Just throwing out an idea for some of you. My local mall is doing the whole get your picture taken with the eater bunny thing this weekend and next weekend. 

I took one of the pictures and made a sample t-shirt and mouse pad for them to show people and they are taking orders for me. I'm not expecting to sell a lot, but about 350-500 people dish out $10 for the picture, so why not $15 for a t-shirt & $12 for a mouse pad too.

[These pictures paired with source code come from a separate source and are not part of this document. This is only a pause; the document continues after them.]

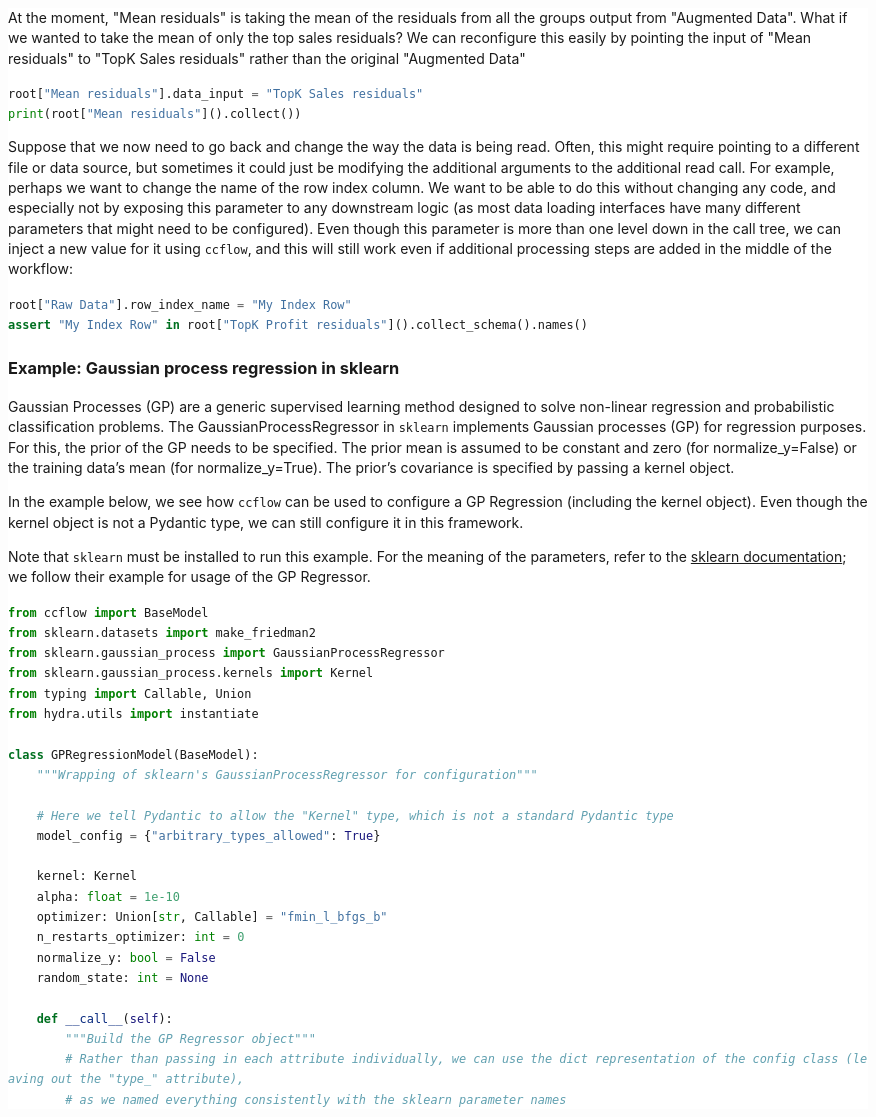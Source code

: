 At the moment, "Mean residuals" is taking the mean of the residuals from all the groups output from "Augmented Data". What if we wanted to take the mean of only the top sales residuals? We can reconfigure this easily by pointing the input of "Mean residuals" to "TopK Sales residuals" rather than the original "Augmented Data"

```python
root["Mean residuals"].data_input = "TopK Sales residuals"
print(root["Mean residuals"]().collect())
```

Suppose that we now need to go back and change the way the data is being read. Often, this might require pointing to a different file or data source, but sometimes it could just be modifying the additional arguments to the additional read call. For example, perhaps we want to change the name of the row index column. We want to be able to do this without changing any code, and especially not by exposing this parameter to any downstream logic (as most data loading interfaces have many different parameters that might need to be configured). Even though this parameter is more than one level down in the call tree, we can inject a new value for it using `ccflow`, and this will still work even if additional processing steps are added in the middle of the workflow:

```python
root["Raw Data"].row_index_name = "My Index Row"
assert "My Index Row" in root["TopK Profit residuals"]().collect_schema().names()
```

### Example: Gaussian process regression in sklearn

Gaussian Processes (GP) are a generic supervised learning method designed to solve non-linear regression and probabilistic classification problems. The GaussianProcessRegressor in `sklearn` implements Gaussian processes (GP) for regression purposes. For this, the prior of the GP needs to be specified. The prior mean is assumed to be constant and zero (for normalize_y=False) or the training data’s mean (for normalize_y=True). The prior’s covariance is specified by passing a kernel object.

In the example below, we see how `ccflow` can be used to configure a GP Regression (including the kernel object). Even though the kernel object is not a Pydantic type, we can still configure it in this framework.

Note that `sklearn` must be installed to run this example. For the meaning of the parameters, refer to the [sklearn documentation](https://scikit-learn.org/stable/modules/generated/sklearn.gaussian_process.GaussianProcessRegressor.html#sklearn.gaussian_process.GaussianProcessRegressor); we follow their example for usage of the GP Regressor.

```python
from ccflow import BaseModel
from sklearn.datasets import make_friedman2
from sklearn.gaussian_process import GaussianProcessRegressor
from sklearn.gaussian_process.kernels import Kernel
from typing import Callable, Union
from hydra.utils import instantiate

class GPRegressionModel(BaseModel):
    """Wrapping of sklearn's GaussianProcessRegressor for configuration"""

    # Here we tell Pydantic to allow the "Kernel" type, which is not a standard Pydantic type
    model_config = {"arbitrary_types_allowed": True}

    kernel: Kernel
    alpha: float = 1e-10
    optimizer: Union[str, Callable] = "fmin_l_bfgs_b"
    n_restarts_optimizer: int = 0
    normalize_y: bool = False
    random_state: int = None

    def __call__(self):
        """Build the GP Regressor object"""
        # Rather than passing in each attribute individually, we can use the dict representation of the config class (leaving out the "type_" attribute),
        # as we named everything consistently with the sklearn parameter names
```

Maybe some of you do this already or will now!

=shawn=


----------



## wildpat (Feb 5, 2008)

*Re: The Easter Bunny Is Hear*

Shawn-I've never done it but it sounds like a very good idea. How much do you have to pay the photographer to take the orders ? I can't imagine them doing it for free, Just curious- They might even let you put a few samples in their studio if they made a little on it--Pat


----------



## pshawny (Feb 27, 2008)

*Re: The Easter Bunny Is Hear*

They get $3 per item ordered. The people taking the pictures run a 1-hour photo store in the mall. My mom works there, so it was easy for me to get involved with them.


----------



## wildpat (Feb 5, 2008)

*Re: The Easter Bunny Is Hear*

Local independent drug stores are also looking for this sort of thing. You mentioned shirts and mousepads, dont forget the aprons and totebags with pictures on them, great extra add on items for grandmas, and moms like the totebags to take shopping or even as diaper bags. both of those items are not expensive and they sell quite well.--Pat


----------



## kepps2813 (Sep 27, 2007)

*Re: The Easter Bunny Is Hear*

Wow Great ideas from both of you!


----------



## pshawny (Feb 27, 2008)

Well, I didn't get any orders over the weekend. I won't give up though. Maybe I'll get some orders next weekend.


----------



## prometheus (Oct 19, 2006)

How are they supplying you with the pictures?


----------



## pshawny (Feb 27, 2008)

On a cd that I would go and pickup, or email. They would tell customers to pickup the shirt tomorrow at their store.


----------



## mikeinbmore (Aug 6, 2006)

How did things work out? Inquiring minds want to know. I think it would have been a good idea if you could have set up your equipment on the spot and got those impulse sales.


----------



## mikeinbmore (Aug 6, 2006)

How did things work out? Inquiring minds want to know. I think it would have been a good idea if you could have set up your equipment on the spot and got those impulse sales.


----------



## pshawny (Feb 27, 2008)

I didn't end up with any sales. I was told quite a few people said "Oh, you can put pictures on shirts!". That might lead to future sales. It was free advertising, so that helps.

=shawn=


----------